>>>>>

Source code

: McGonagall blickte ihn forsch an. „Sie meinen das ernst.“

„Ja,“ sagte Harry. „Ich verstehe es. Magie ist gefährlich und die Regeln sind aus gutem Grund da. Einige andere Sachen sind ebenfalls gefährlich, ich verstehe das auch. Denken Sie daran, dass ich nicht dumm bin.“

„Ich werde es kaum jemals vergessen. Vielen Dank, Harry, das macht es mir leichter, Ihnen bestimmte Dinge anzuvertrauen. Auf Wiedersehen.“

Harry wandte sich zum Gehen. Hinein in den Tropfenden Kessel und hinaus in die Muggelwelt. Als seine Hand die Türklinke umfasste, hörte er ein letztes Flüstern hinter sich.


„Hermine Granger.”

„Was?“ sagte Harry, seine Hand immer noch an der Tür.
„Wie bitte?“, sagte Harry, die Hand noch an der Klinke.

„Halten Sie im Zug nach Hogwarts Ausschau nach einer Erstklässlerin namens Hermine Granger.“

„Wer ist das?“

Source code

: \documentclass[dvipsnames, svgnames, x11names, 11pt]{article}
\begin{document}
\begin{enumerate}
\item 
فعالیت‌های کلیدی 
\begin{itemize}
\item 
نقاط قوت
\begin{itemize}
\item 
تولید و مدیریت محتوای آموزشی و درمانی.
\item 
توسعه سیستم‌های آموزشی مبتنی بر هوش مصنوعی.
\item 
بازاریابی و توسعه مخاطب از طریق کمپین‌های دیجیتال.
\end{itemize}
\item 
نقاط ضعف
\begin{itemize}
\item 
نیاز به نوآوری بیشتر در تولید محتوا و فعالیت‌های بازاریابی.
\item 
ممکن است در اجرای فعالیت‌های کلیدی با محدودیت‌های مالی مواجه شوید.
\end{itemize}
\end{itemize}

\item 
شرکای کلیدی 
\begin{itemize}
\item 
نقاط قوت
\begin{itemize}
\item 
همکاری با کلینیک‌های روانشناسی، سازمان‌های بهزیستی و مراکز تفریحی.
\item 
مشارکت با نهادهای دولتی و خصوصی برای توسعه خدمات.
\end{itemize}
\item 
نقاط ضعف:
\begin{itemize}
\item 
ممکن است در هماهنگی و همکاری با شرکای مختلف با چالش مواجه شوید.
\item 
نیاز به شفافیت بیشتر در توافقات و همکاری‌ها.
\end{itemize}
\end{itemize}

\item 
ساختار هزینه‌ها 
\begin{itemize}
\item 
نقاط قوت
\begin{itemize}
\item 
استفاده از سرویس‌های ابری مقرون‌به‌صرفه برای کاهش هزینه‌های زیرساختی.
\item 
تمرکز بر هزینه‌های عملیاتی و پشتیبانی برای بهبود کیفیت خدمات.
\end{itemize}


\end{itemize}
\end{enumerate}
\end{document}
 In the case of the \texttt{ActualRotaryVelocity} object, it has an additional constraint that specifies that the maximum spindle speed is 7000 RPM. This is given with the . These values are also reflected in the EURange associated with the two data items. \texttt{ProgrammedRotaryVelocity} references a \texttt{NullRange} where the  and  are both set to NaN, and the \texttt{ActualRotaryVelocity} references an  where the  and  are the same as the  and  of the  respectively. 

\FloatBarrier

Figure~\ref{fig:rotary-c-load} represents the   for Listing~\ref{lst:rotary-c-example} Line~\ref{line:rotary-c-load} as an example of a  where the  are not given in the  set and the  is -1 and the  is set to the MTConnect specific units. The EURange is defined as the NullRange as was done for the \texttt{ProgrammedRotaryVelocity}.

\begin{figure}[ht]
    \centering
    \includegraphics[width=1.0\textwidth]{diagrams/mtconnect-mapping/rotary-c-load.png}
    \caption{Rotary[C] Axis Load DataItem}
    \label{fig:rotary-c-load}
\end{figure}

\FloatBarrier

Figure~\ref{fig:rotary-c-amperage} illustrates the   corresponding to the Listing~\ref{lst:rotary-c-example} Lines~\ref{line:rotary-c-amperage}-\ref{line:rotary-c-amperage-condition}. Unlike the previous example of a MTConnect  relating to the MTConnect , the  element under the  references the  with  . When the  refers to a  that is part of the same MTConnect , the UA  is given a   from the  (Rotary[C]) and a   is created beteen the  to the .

<<<<<

◆ **Work instruction**: Transcribe each entry word for word.

◆ **Expected answer**:
Source code

: McGonagall blickte ihn forsch an. „Sie meinen das ernst.“

„Ja,“ sagte Harry. „Ich verstehe es. Magie ist gefährlich und die Regeln sind aus gutem Grund da. Einige andere Sachen sind ebenfalls gefährlich, ich verstehe das auch. Denken Sie daran, dass ich nicht dumm bin.“

„Ich werde es kaum jemals vergessen. Vielen Dank, Harry, das macht es mir leichter, Ihnen bestimmte Dinge anzuvertrauen. Auf Wiedersehen.“

Harry wandte sich zum Gehen. Hinein in den Tropfenden Kessel und hinaus in die Muggelwelt. Als seine Hand die Türklinke umfasste, hörte er ein letztes Flüstern hinter sich.


„Hermine Granger.”

„Was?“ sagte Harry, seine Hand immer noch an der Tür.
„Wie bitte?“, sagte Harry, die Hand noch an der Klinke.

„Halten Sie im Zug nach Hogwarts Ausschau nach einer Erstklässlerin namens Hermine Granger.“

„Wer ist das?“

Source code

: \documentclass[dvipsnames, svgnames, x11names, 11pt]{article}
\begin{document}
\begin{enumerate}
\item 
فعالیت‌های کلیدی 
\begin{itemize}
\item 
نقاط قوت
\begin{itemize}
\item 
تولید و مدیریت محتوای آموزشی و درمانی.
\item 
توسعه سیستم‌های آموزشی مبتنی بر هوش مصنوعی.
\item 
بازاریابی و توسعه مخاطب از طریق کمپین‌های دیجیتال.
\end{itemize}
\item 
نقاط ضعف
\begin{itemize}
\item 
نیاز به نوآوری بیشتر در تولید محتوا و فعالیت‌های بازاریابی.
\item 
ممکن است در اجرای فعالیت‌های کلیدی با محدودیت‌های مالی مواجه شوید.
\end{itemize}
\end{itemize}

\item 
شرکای کلیدی 
\begin{itemize}
\item 
نقاط قوت
\begin{itemize}
\item 
همکاری با کلینیک‌های روانشناسی، سازمان‌های بهزیستی و مراکز تفریحی.
\item 
مشارکت با نهادهای دولتی و خصوصی برای توسعه خدمات.
\end{itemize}
\item 
نقاط ضعف:
\begin{itemize}
\item 
ممکن است در هماهنگی و همکاری با شرکای مختلف با چالش مواجه شوید.
\item 
نیاز به شفافیت بیشتر در توافقات و همکاری‌ها.
\end{itemize}
\end{itemize}

\item 
ساختار هزینه‌ها 
\begin{itemize}
\item 
نقاط قوت
\begin{itemize}
\item 
استفاده از سرویس‌های ابری مقرون‌به‌صرفه برای کاهش هزینه‌های زیرساختی.
\item 
تمرکز بر هزینه‌های عملیاتی و پشتیبانی برای بهبود کیفیت خدمات.
\end{itemize}


\end{itemize}
\end{enumerate}
\end{document}
 In the case of the \texttt{ActualRotaryVelocity} object, it has an additional constraint that specifies that the maximum spindle speed is 7000 RPM. This is given with the . These values are also reflected in the EURange associated with the two data items. \texttt{ProgrammedRotaryVelocity} references a \texttt{NullRange} where the  and  are both set to NaN, and the \texttt{ActualRotaryVelocity} references an  where the  and  are the same as the  and  of the  respectively. 

\FloatBarrier

Figure~\ref{fig:rotary-c-load} represents the   for Listing~\ref{lst:rotary-c-example} Line~\ref{line:rotary-c-load} as an example of a  where the  are not given in the  set and the  is -1 and the  is set to the MTConnect specific units. The EURange is defined as the NullRange as was done for the \texttt{ProgrammedRotaryVelocity}.

\begin{figure}[ht]
    \centering
    \includegraphics[width=1.0\textwidth]{diagrams/mtconnect-mapping/rotary-c-load.png}
    \caption{Rotary[C] Axis Load DataItem}
    \label{fig:rotary-c-load}
\end{figure}

\FloatBarrier

Figure~\ref{fig:rotary-c-amperage} illustrates the   corresponding to the Listing~\ref{lst:rotary-c-example} Lines~\ref{line:rotary-c-amperage}-\ref{line:rotary-c-amperage-condition}. Unlike the previous example of a MTConnect  relating to the MTConnect , the  element under the  references the  with  . When the  refers to a  that is part of the same MTConnect , the UA  is given a   from the  (Rotary[C]) and a   is created beteen the  to the .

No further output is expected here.